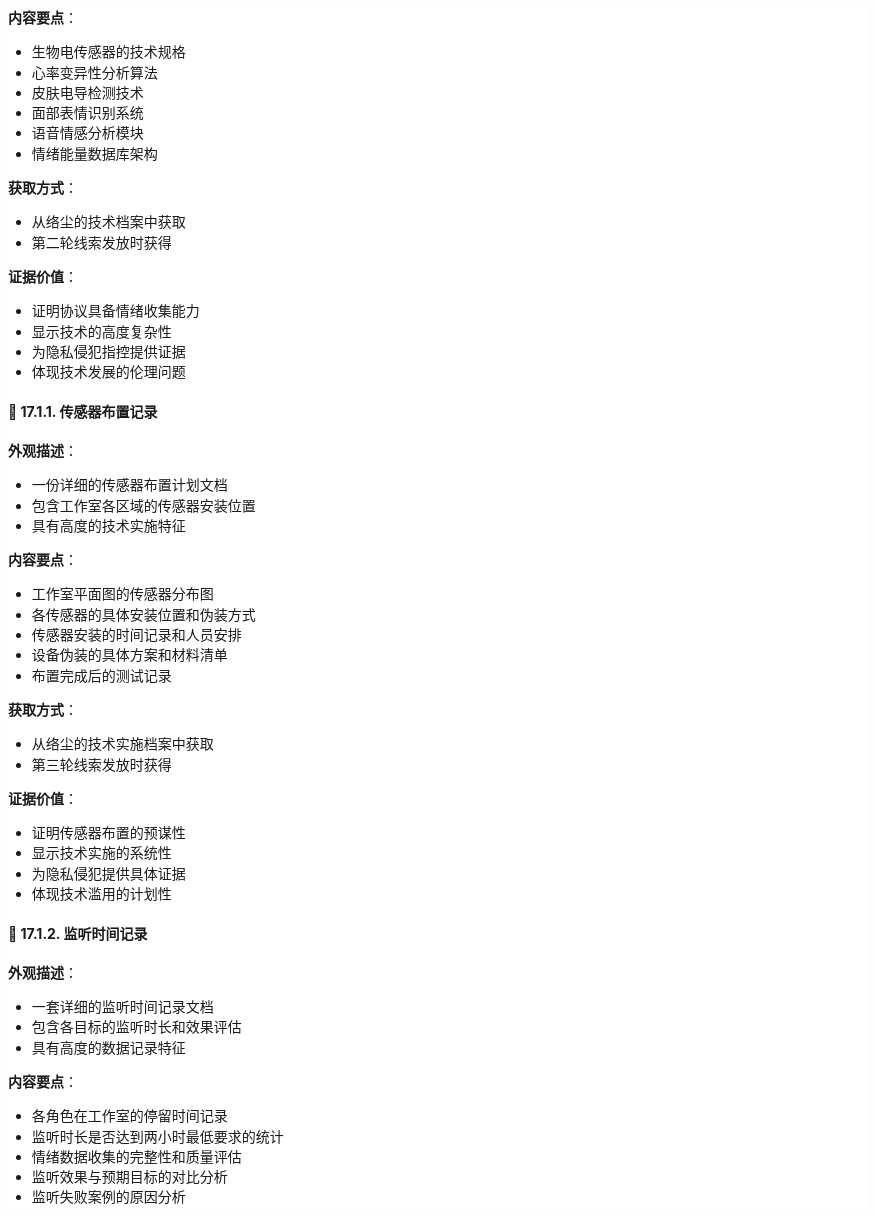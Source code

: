 **内容要点**：
- 生物电传感器的技术规格
- 心率变异性分析算法
- 皮肤电导检测技术
- 面部表情识别系统
- 语音情感分析模块
- 情绪能量数据库架构

**获取方式**：
- 从络尘的技术档案中获取
- 第二轮线索发放时获得

**证据价值**：
- 证明协议具备情绪收集能力
- 显示技术的高度复杂性
- 为隐私侵犯指控提供证据
- 体现技术发展的伦理问题

#### 💾 17.1.1. 传感器布置记录
**外观描述**：
- 一份详细的传感器布置计划文档
- 包含工作室各区域的传感器安装位置
- 具有高度的技术实施特征

**内容要点**：
- 工作室平面图的传感器分布图
- 各传感器的具体安装位置和伪装方式
- 传感器安装的时间记录和人员安排
- 设备伪装的具体方案和材料清单
- 布置完成后的测试记录

**获取方式**：
- 从络尘的技术实施档案中获取
- 第三轮线索发放时获得

**证据价值**：
- 证明传感器布置的预谋性
- 显示技术实施的系统性
- 为隐私侵犯提供具体证据
- 体现技术滥用的计划性

#### 💾 17.1.2. 监听时间记录
**外观描述**：
- 一套详细的监听时间记录文档
- 包含各目标的监听时长和效果评估
- 具有高度的数据记录特征

**内容要点**：
- 各角色在工作室的停留时间记录
- 监听时长是否达到两小时最低要求的统计
- 情绪数据收集的完整性和质量评估
- 监听效果与预期目标的对比分析
- 监听失败案例的原因分析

• Directions for this task: Exactly as they appear, write out the lines from the one containing "- 从络尘的技术实施档案中获取" through the final line of the entries above, both included.

• Task answer:
- 从络尘的技术实施档案中获取
- 第三轮线索发放时获得

**证据价值**：
- 证明传感器布置的预谋性
- 显示技术实施的系统性
- 为隐私侵犯提供具体证据
- 体现技术滥用的计划性

#### 💾 17.1.2. 监听时间记录
**外观描述**：
- 一套详细的监听时间记录文档
- 包含各目标的监听时长和效果评估
- 具有高度的数据记录特征

**内容要点**：
- 各角色在工作室的停留时间记录
- 监听时长是否达到两小时最低要求的统计
- 情绪数据收集的完整性和质量评估
- 监听效果与预期目标的对比分析
- 监听失败案例的原因分析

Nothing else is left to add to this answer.